Saturday, April 19, 2008

of my own design

there is a fish
in my mouth
it swims with my teeth and sleeps under my tongue.
it is blue and red and made
of glitter and string.

there is a worm
in your mouth, there is a worm.


attempts at poetry. it's a gorgeous night, i'm going out on my fire escape for a while. <3

flaaaaaaaaan

today has been a truly momentous occasion! while in my local giant, i discovered that they sell FLAN in SNACKPACKS.

did you read correctly? FLAN SNACKPACKS. INDIVIDUAL SERVINGS OF FLAN.

i am the happiest fish in this sea that is baltimore.

in geek news, my D&D group took down a pit fiend last night. the highest of all our levels is an 11. WOOOO we only have to get rid of three more and a red dragon. walk in the park. :\

lalalalala flan in a cup!

Tuesday, April 15, 2008

taxes and junk

i love living in the city, but it means my taxes are hiiiigh. not only that, but work hasn't been taking enough out of my paycheck, so i owed $1231 for my federal and state taxes together this year. not the most pleased dutiful taxpayer, here.

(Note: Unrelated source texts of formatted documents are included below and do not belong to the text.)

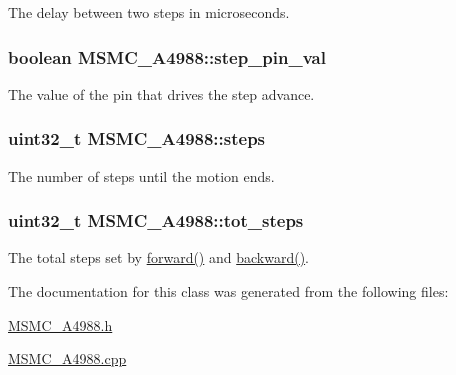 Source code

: The delay between two steps in microseconds. 

\hypertarget{class_m_s_m_c___a4988_a1ec86b6286b8827eca6d5703a02f65fd}{
\subsubsection[{step\+\_\+pin\+\_\+val}]{\setlength{\rightskip}{0pt plus 5cm}boolean M\+S\+M\+C\+\_\+\+A4988\+::step\+\_\+pin\+\_\+val\hspace{0.3cm}{\ttfamily [private]}}}\label{class_m_s_m_c___a4988_a1ec86b6286b8827eca6d5703a02f65fd}


The value of the pin that drives the step advance. 

\hypertarget{class_m_s_m_c___a4988_aa85fc95facc940db652cd2f545f033cd}{
\subsubsection[{steps}]{\setlength{\rightskip}{0pt plus 5cm}uint32\+\_\+t M\+S\+M\+C\+\_\+\+A4988\+::steps\hspace{0.3cm}{\ttfamily [private]}}}\label{class_m_s_m_c___a4988_aa85fc95facc940db652cd2f545f033cd}


The number of steps until the motion ends. 

\hypertarget{class_m_s_m_c___a4988_aa7de83eb15a9f82533b898146921939b}{
\subsubsection[{tot\+\_\+steps}]{\setlength{\rightskip}{0pt plus 5cm}uint32\+\_\+t M\+S\+M\+C\+\_\+\+A4988\+::tot\+\_\+steps\hspace{0.3cm}{\ttfamily [private]}}}\label{class_m_s_m_c___a4988_aa7de83eb15a9f82533b898146921939b}


The total steps set by \hyperlink{class_m_s_m_c___a4988_a9acdbabf546656a6436e89579e8fcfca}{forward()} and \hyperlink{class_m_s_m_c___a4988_a836bed9e28e723ead2a94446bb704869}{backward()}. 



The documentation for this class was generated from the following files\+:\begin{DoxyCompactItemize}
\item 
\hyperlink{_m_s_m_c___a4988_8h}{M\+S\+M\+C\+\_\+\+A4988.\+h}\item 
\hyperlink{_m_s_m_c___a4988_8cpp}{M\+S\+M\+C\+\_\+\+A4988.\+cpp}\end{DoxyCompactItemize}
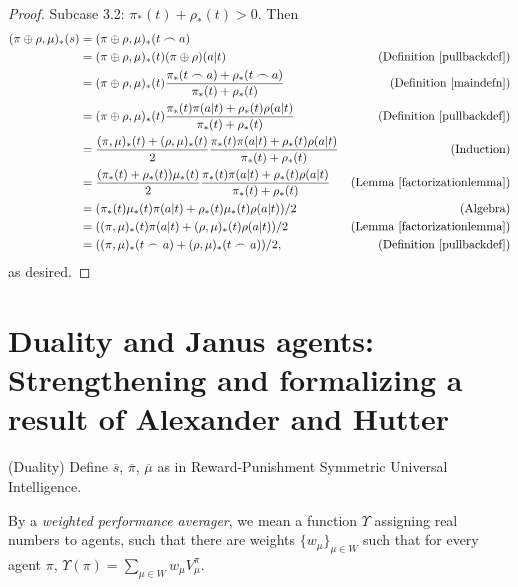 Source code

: \documentclass[runningheads]{llncs}
\begin{document}
\begin{proof}
    Subcase 3.2: $\pi_*(t)+\rho_*(t)>0$. Then
    \begin{align*}
        (\pi\oplus\rho,\mu)_*(s) &= (\pi\oplus\rho,\mu)_*(t\frown a)\\
            &= (\pi\oplus\rho,\mu)_*(t)(\pi\oplus\rho)(a|t)
                &\mbox{(Definition \ref{pullbackdef})}\\
            &= (\pi\oplus\rho,\mu)_*(t)\frac{\pi_*(t\frown a)+\rho_*(t\frown a)}
                {\pi_*(t)+\rho_*(t)}
                &\mbox{(Definition \ref{maindefn})}\\
            &= (\pi\oplus\rho,\mu)_*(t)\frac{\pi_*(t)\pi(a|t)+\rho_*(t)\rho(a|t)}
                {\pi_*(t)+\rho_*(t)}
                &\mbox{(Definition \ref{pullbackdef})}\\
            &= \frac{(\pi,\mu)_*(t)+(\rho,\mu)_*(t)}2
                \frac{\pi_*(t)\pi(a|t)+\rho_*(t)\rho(a|t)}{\pi_*(t)+\rho_*(t)}
                &\mbox{(Induction)}\\
            &= \frac{(\pi_*(t)+\rho_*(t))\mu_*(t)}2
                \frac{\pi_*(t)\pi(a|t)+\rho_*(t)\rho(a|t)}{\pi_*(t)+\rho_*(t)}
                &\mbox{(Lemma \ref{factorizationlemma})}\\
            &= (\pi_*(t)\mu_*(t)\pi(a|t) + \rho_*(t)\mu_*(t)\rho(a|t))/2
                &\mbox{(Algebra)}\\
            &= ((\pi,\mu)_*(t)\pi(a|t) + (\rho,\mu)_*(t)\rho(a|t))/2
                &\mbox{(Lemma \ref{factorizationlemma})}\\
            &= ((\pi,\mu)_*(t\frown a) + (\rho,\mu)_*(t\frown a))/2,
                &\mbox{(Definition \ref{pullbackdef})}
    \end{align*}
    as desired.
\end{proof}

\section{Duality and Janus agents:
Strengthening and formalizing a result of Alexander and Hutter}

\begin{definition}
    (Duality) Define $\overline s$, $\overline \pi$, $\overline \mu$
    as in Reward-Punishment Symmetric Universal Intelligence.
\end{definition}

\begin{definition}
    By a \emph{weighted performance averager}, we mean a function
    $\Upsilon$ assigning real numbers to agents, such that there
    are weights $\{w_\mu\}_{\mu\in W}$ such that for every agent
    $\pi$, $\Upsilon(\pi)=\sum_{\mu\in W}w_\mu V^\pi_\mu$.
\end{definition}
\end{document}
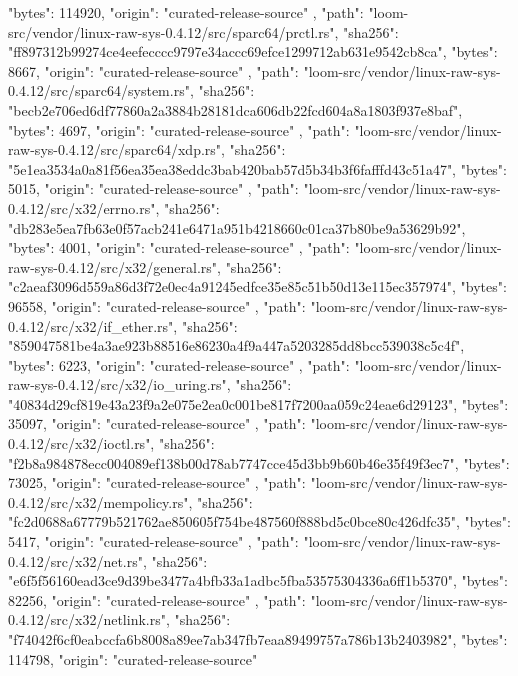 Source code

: {{      "bytes": 114920,
      "origin": "curated-release-source"
    },
    {
      "path": "loom-src/vendor/linux-raw-sys-0.4.12/src/sparc64/prctl.rs",
      "sha256": "ff897312b99274ce4eefecccc9797e34accc69efce1299712ab631e9542cb8ca",
      "bytes": 8667,
      "origin": "curated-release-source"
    },
    {
      "path": "loom-src/vendor/linux-raw-sys-0.4.12/src/sparc64/system.rs",
      "sha256": "becb2e706ed6df77860a2a3884b28181dca606db22fcd604a8a1803f937e8baf",
      "bytes": 4697,
      "origin": "curated-release-source"
    },
    {
      "path": "loom-src/vendor/linux-raw-sys-0.4.12/src/sparc64/xdp.rs",
      "sha256": "5e1ea3534a0a81f56ea35ea38eddc3bab420bab57d5b34b3f6fafffd43c51a47",
      "bytes": 5015,
      "origin": "curated-release-source"
    },
    {
      "path": "loom-src/vendor/linux-raw-sys-0.4.12/src/x32/errno.rs",
      "sha256": "db283e5ea7fb63e0f57acb241e6471a951b4218660c01ca37b80be9a53629b92",
      "bytes": 4001,
      "origin": "curated-release-source"
    },
    {
      "path": "loom-src/vendor/linux-raw-sys-0.4.12/src/x32/general.rs",
      "sha256": "c2aeaf3096d559a86d3f72e0ec4a91245edfce35e85c51b50d13e115ec357974",
      "bytes": 96558,
      "origin": "curated-release-source"
    },
    {
      "path": "loom-src/vendor/linux-raw-sys-0.4.12/src/x32/if_ether.rs",
      "sha256": "859047581be4a3ae923b88516e86230a4f9a447a5203285dd8bcc539038c5c4f",
      "bytes": 6223,
      "origin": "curated-release-source"
    },
    {
      "path": "loom-src/vendor/linux-raw-sys-0.4.12/src/x32/io_uring.rs",
      "sha256": "40834d29cf819e43a23f9a2e075e2ea0c001be817f7200aa059c24eae6d29123",
      "bytes": 35097,
      "origin": "curated-release-source"
    },
    {
      "path": "loom-src/vendor/linux-raw-sys-0.4.12/src/x32/ioctl.rs",
      "sha256": "f2b8a984878ecc004089ef138b00d78ab7747cce45d3bb9b60b46e35f49f3ec7",
      "bytes": 73025,
      "origin": "curated-release-source"
    },
    {
      "path": "loom-src/vendor/linux-raw-sys-0.4.12/src/x32/mempolicy.rs",
      "sha256": "fc2d0688a67779b521762ae850605f754be487560f888bd5c0bce80c426dfc35",
      "bytes": 5417,
      "origin": "curated-release-source"
    },
    {
      "path": "loom-src/vendor/linux-raw-sys-0.4.12/src/x32/net.rs",
      "sha256": "e6f5f56160ead3ce9d39be3477a4bfb33a1adbc5fba53575304336a6ff1b5370",
      "bytes": 82256,
      "origin": "curated-release-source"
    },
    {
      "path": "loom-src/vendor/linux-raw-sys-0.4.12/src/x32/netlink.rs",
      "sha256": "f74042f6cf0eabccfa6b8008a89ee7ab347fb7eaa89499757a786b13b2403982",
      "bytes": 114798,
      "origin": "curated-release-source"
}}
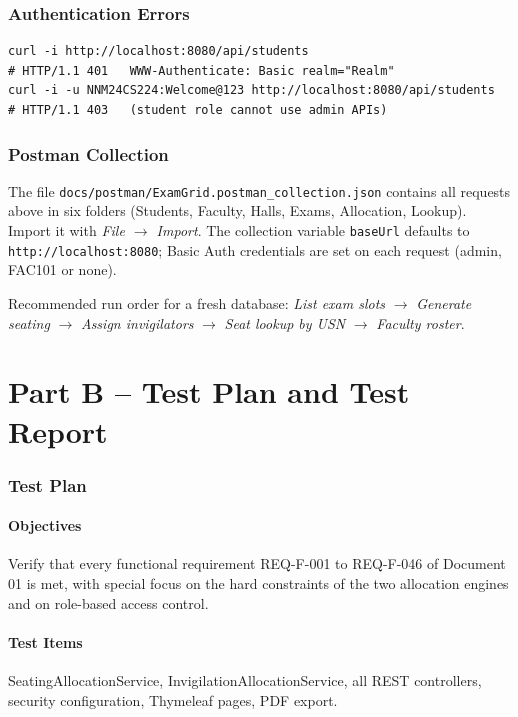 \documentclass[11pt,a4paper]{article}
\begin{document}
\section{Authentication Errors}
\begin{lstlisting}[style=bash]
curl -i http://localhost:8080/api/students
# HTTP/1.1 401   WWW-Authenticate: Basic realm="Realm"
curl -i -u NNM24CS224:Welcome@123 http://localhost:8080/api/students
# HTTP/1.1 403   (student role cannot use admin APIs)
\end{lstlisting}

\section{Postman Collection}
The file \texttt{docs/postman/ExamGrid.postman\_collection.json} contains all requests above in six folders (Students, Faculty, Halls, Exams, Allocation, Lookup). Import it with \emph{File $\rightarrow$ Import}. The collection variable \texttt{baseUrl} defaults to \texttt{http://localhost:8080}; Basic Auth credentials are set on each request (admin, FAC101 or none).

Recommended run order for a fresh database: \emph{List exam slots} $\rightarrow$ \emph{Generate seating} $\rightarrow$ \emph{Assign invigilators} $\rightarrow$ \emph{Seat lookup by USN} $\rightarrow$ \emph{Faculty roster}.

\newpage
\part*{Part B -- Test Plan and Test Report}

\section{Test Plan}
\subsection{Objectives}
Verify that every functional requirement REQ-F-001 to REQ-F-046 of Document 01 is met, with special focus on the hard constraints of the two allocation engines and on role-based access control.

\subsection{Test Items}
SeatingAllocationService, InvigilationAllocationService, all REST controllers, security configuration, Thymeleaf pages, PDF export.
\end{document}
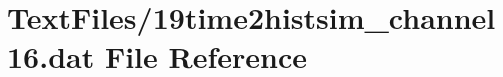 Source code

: \hypertarget{19time2histsim__channel16_8dat}{}\section{Text\+Files/19time2histsim\+\_\+channel16.dat File Reference}
\label{19time2histsim__channel16_8dat}
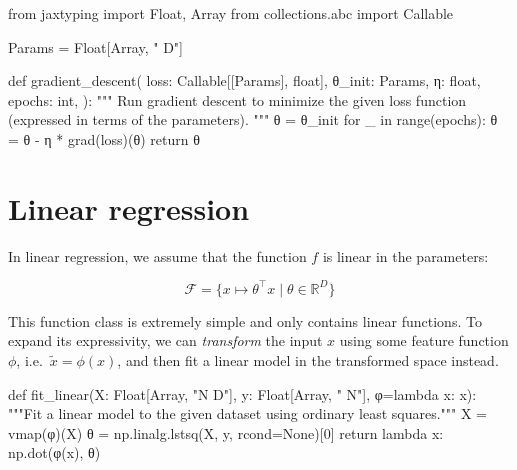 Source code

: \documentclass[
  letterpaper,
  DIV=11,
  numbers=noendperiod]{scrreprt}
\newenvironment{Shaded}{\begin{snugshade}}{\end{snugshade}}
\newcommand{\NormalTok}[1]{\textcolor[rgb]{0.00,0.23,0.31}{#1}}
\theoremstyle{plain}
\theoremstyle{plain}
\theoremstyle{definition}
\theoremstyle{definition}
\theoremstyle{remark}
\begin{document}
\begin{Shaded}
\begin{Highlighting}[]

\NormalTok{from jaxtyping import Float, Array}
\NormalTok{from collections.abc import Callable}
\end{Highlighting}
\end{Shaded}

\begin{Shaded}
\begin{Highlighting}[]
\NormalTok{Params = Float[Array, " D"]}


\NormalTok{def gradient\_descent(}
\NormalTok{    loss: Callable[[Params], float],}
\NormalTok{    θ\_init: Params,}
\NormalTok{    η: float,}
\NormalTok{    epochs: int,}
\NormalTok{):}
\NormalTok{    """}
\NormalTok{    Run gradient descent to minimize the given loss function}
\NormalTok{    (expressed in terms of the parameters).}
\NormalTok{    """}
\NormalTok{    θ = θ\_init}
\NormalTok{    for \_ in range(epochs):}
\NormalTok{        θ = θ {-} η * grad(loss)(θ)}
\NormalTok{    return θ}
\end{Highlighting}
\end{Shaded}

\section{Linear regression}\label{linear-regression}

In linear regression, we assume that the function \(f\) is linear in the
parameters:

\[
\mathcal{F} = \{ x \mapsto \theta^\top x \mid \theta \in \mathbb{R}^D \}
\]

This function class is extremely simple and only contains linear
functions. To expand its expressivity, we can \emph{transform} the input
\(x\) using some feature function \(\phi\),
i.e.~\(\widetilde x = \phi(x)\), and then fit a linear model in the
transformed space instead.

\begin{Shaded}
\begin{Highlighting}[]
\NormalTok{def fit\_linear(X: Float[Array, "N D"], y: Float[Array, " N"], φ=lambda x: x):}
\NormalTok{    """Fit a linear model to the given dataset using ordinary least squares."""}
\NormalTok{    X = vmap(φ)(X)}
\NormalTok{    θ = np.linalg.lstsq(X, y, rcond=None)[0]}
\NormalTok{    return lambda x: np.dot(φ(x), θ)}
\end{Highlighting}
\end{Shaded}
\end{document}
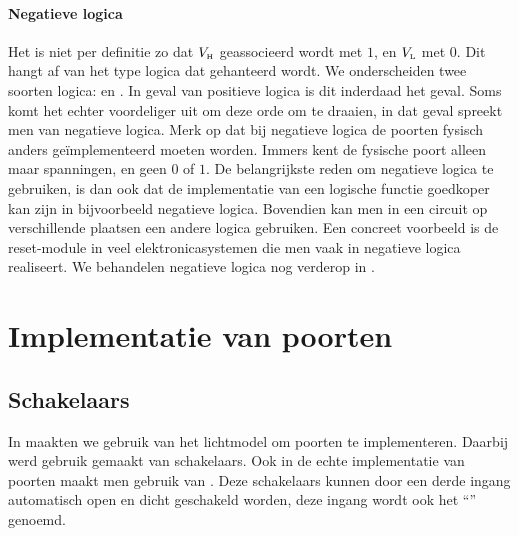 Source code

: \paragraph{Negatieve logica}
Het is niet per definitie zo dat $V_{\mbox{\tiny H}}$ geassocieerd wordt met $1$, en $V_{\mbox{\tiny L}}$ met $0$. Dit hangt af van het type logica dat gehanteerd wordt. We onderscheiden twee soorten logica:  en . In geval van positieve logica is dit inderdaad het geval. Soms komt het echter voordeliger uit om deze orde om te draaien, in dat geval spreekt men van negatieve logica. Merk op dat bij negatieve logica de poorten fysisch anders ge\"implementeerd moeten worden. Immers kent de fysische poort alleen maar spanningen, en geen $0$ of $1$. De belangrijkste reden om negatieve logica te gebruiken, is dan ook dat de implementatie van een logische functie goedkoper kan zijn in bijvoorbeeld negatieve logica. Bovendien kan men in een circuit op verschillende plaatsen een andere logica gebruiken. Een concreet voorbeeld is de reset-module in veel elektronicasystemen die men vaak in negatieve logica realiseert. We behandelen negatieve logica nog verderop in .

\section{Implementatie van poorten}
\subsection{Schakelaars}
In  maakten we gebruik van het lichtmodel om poorten te implementeren. Daarbij werd gebruik gemaakt van schakelaars. Ook in de echte implementatie van poorten maakt men gebruik van . Deze schakelaars kunnen door een derde ingang automatisch open en dicht geschakeld worden, deze ingang wordt ook het ``'' genoemd.

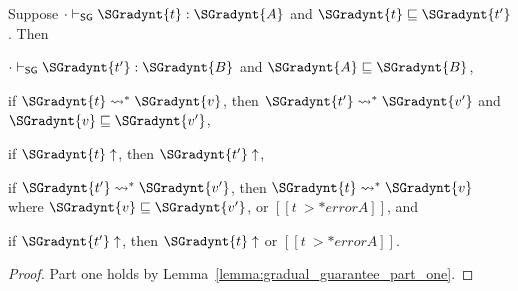 \begin{theorem}
  \label{thm:gradual_guarantee}
  Suppose $  \cdot   \vdash_{\mathsf{SG} }  \SGradynt{t}  :  \SGradynt{A} $ and $ \SGradynt{t}  \sqsubseteq  \SGradynt{t'} $.  Then
  \begin{enumR}
  \item $  \cdot   \vdash_{\mathsf{SG} }  \SGradynt{t'}  :  \SGradynt{B} $ and $ \SGradynt{A}  \sqsubseteq  \SGradynt{B} $,
  \item if $ \SGradynt{t}  \rightsquigarrow^*  \SGradynt{v} $, then $ \SGradynt{t'}  \rightsquigarrow^*  \SGradynt{v'} $ and $ \SGradynt{v}  \sqsubseteq  \SGradynt{v'} $,
  \item if $ \SGradynt{t}  \uparrow $, then $ \SGradynt{t'}  \uparrow $,
  \item if $ \SGradynt{t'}  \rightsquigarrow^*  \SGradynt{v'} $, then $ \SGradynt{t}  \rightsquigarrow^*  \SGradynt{v} $ where $ \SGradynt{v}  \sqsubseteq  \SGradynt{v'} $, or $[[t ~>* error A]]$, and
  \item if $ \SGradynt{t'}  \uparrow $, then $ \SGradynt{t}  \uparrow $ or $[[t ~>* error A]]$.
  \end{enumR}
\end{theorem}
\begin{proof}
  Part one holds by Lemma~\ref{lemma:gradual_guarantee_part_one}.
\end{proof}

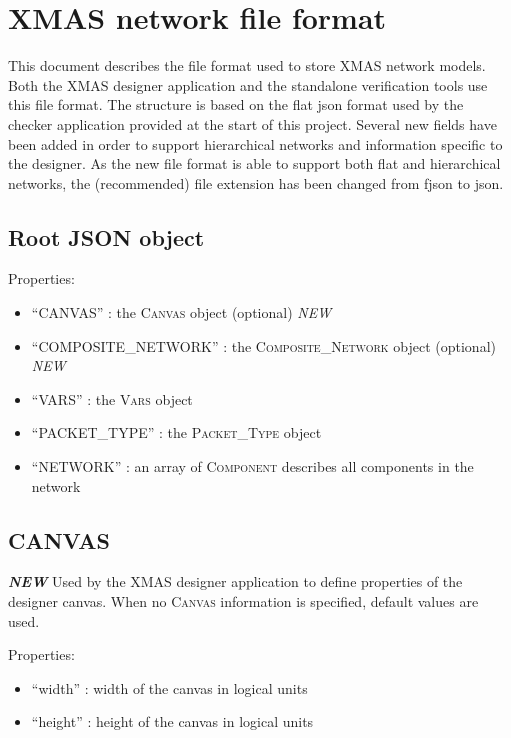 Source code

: \section{XMAS network file format}\label{xmas-network-file-format}

This document describes the file format used to store XMAS network
models. Both the XMAS designer application and the standalone
verification tools use this file format. The structure is based on the
flat json format used by the checker application provided at the start
of this project. Several new fields have been added in order to support
hierarchical networks and information specific to the designer. As the
new file format is able to support both flat and hierarchical networks,
the (recommended) file extension has been changed from fjson to json.

\subsection{Root JSON object}\label{root-json-object}

Properties:

\begin{itemize}
\itemsep1pt\parskip0pt
\item
  ``CANVAS'' : the \textsc{Canvas} object (optional) \emph{NEW}
\item
  ``COMPOSITE\_NETWORK'' : the \textsc{Composite\_Network} object (optional)
  \emph{NEW}
\item
  ``VARS'' : the \textsc{Vars} object
\item
  ``PACKET\_TYPE'' : the \textsc{Packet\_Type} object
\item
  ``NETWORK'' : an array of \textsc{Component} describes all components in
  the network
\end{itemize}

\subsection{CANVAS}\label{canvas}

\textbf{\emph{NEW}} Used by the XMAS designer application to define
properties of the designer canvas. When no \textsc{Canvas} information is
specified, default values are used.

Properties:

\begin{itemize}
\itemsep1pt\parskip0pt
\item
  ``width'' : width of the canvas in logical units
\item
  ``height'' : height of the canvas in logical units
\end{itemize}

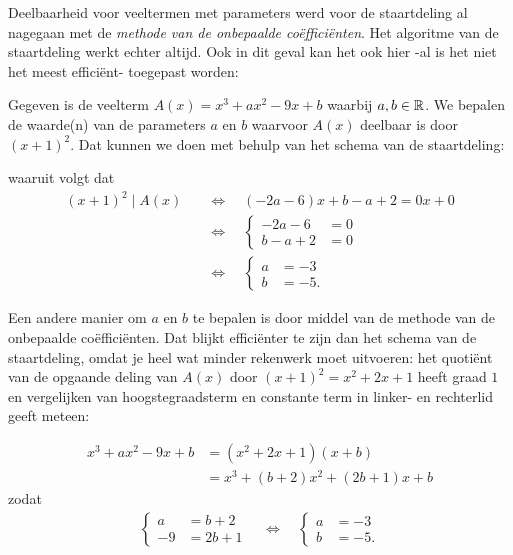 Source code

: \documentclass{ximera}
\begin{document}
Deelbaarheid voor veeltermen met parameters werd voor de staartdeling al nagegaan met de \textit{methode van de onbepaalde coëfficiënten}. Het algoritme van de staartdeling werkt echter altijd. Ook in dit geval kan het ook hier -al is het niet het meest efficiënt-  toegepast worden: 

\begin{example} 
Gegeven is de veelterm $A(x) = x^3 + ax^2 - 9x + b$ waarbij $a,b \in \mathbb{R}$. We bepalen de waarde(n) van de parameters $a$ en $b$ waarvoor $A(x)$ deelbaar is door $(x+1)^2$. Dat kunnen we doen met behulp van het schema van de staartdeling:

waaruit volgt dat  
\begin{align*}
(x+1)^2 \mid A(x) \quad 
& \Leftrightarrow \quad (-2a-6)x+b-a+2 = 0x + 0 \\
& \Leftrightarrow \quad
\left\{ 
\begin{aligned}
-2a-6 & = 0 \\
b-a+2 & = 0 
\end{aligned}
\right. \\ 
& \Leftrightarrow \quad
\left\{ 
\begin{aligned}
a & = -3 \\
b & = -5. 
\end{aligned}
\right.
\end{align*} 

Een andere manier om $a$ en $b$ te bepalen is door middel van de methode van de onbepaalde coëfficiënten. Dat blijkt efficiënter te zijn dan het schema van de staartdeling, omdat je heel wat minder rekenwerk moet uitvoeren: het quotiënt van de opgaande deling van $A(x)$ door $(x+1)^2 = x^2 + 2x + 1$ heeft graad $1$ en vergelijken van hoogstegraadsterm en constante term in linker- en rechterlid geeft meteen:

\begin{align*}
x^3 + ax^2 - 9x + b 
& = (x^2 + 2x + 1)(x + b) \\
& = x^3 + (b+2)x^2 + (2b+1)x + b
\end{align*}
zodat 
\begin{align*}
\left\{ 
\begin{aligned}
a & = b+2 \\
-9 & = 2b+1
\end{aligned}
\right. 
\quad \Leftrightarrow \quad
\left\{ 
\begin{aligned}
a & = -3 \\
b & = -5. 
\end{aligned}
\right.
\end{align*}
\end{example} 
	
	
\end{document}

but, when i went to the post office today, they had postal workers stationed around the building grounds with letter boxes so you could just run up and drop your mail in. the man who collected mine as i drove past just had the biggest smile on his face, like he was genuinely pleased to be standing out in the hot sun all day, collecting envelopes from disgruntled people. he grinned and i grinned, and it made me feel v. positive about the whole situation.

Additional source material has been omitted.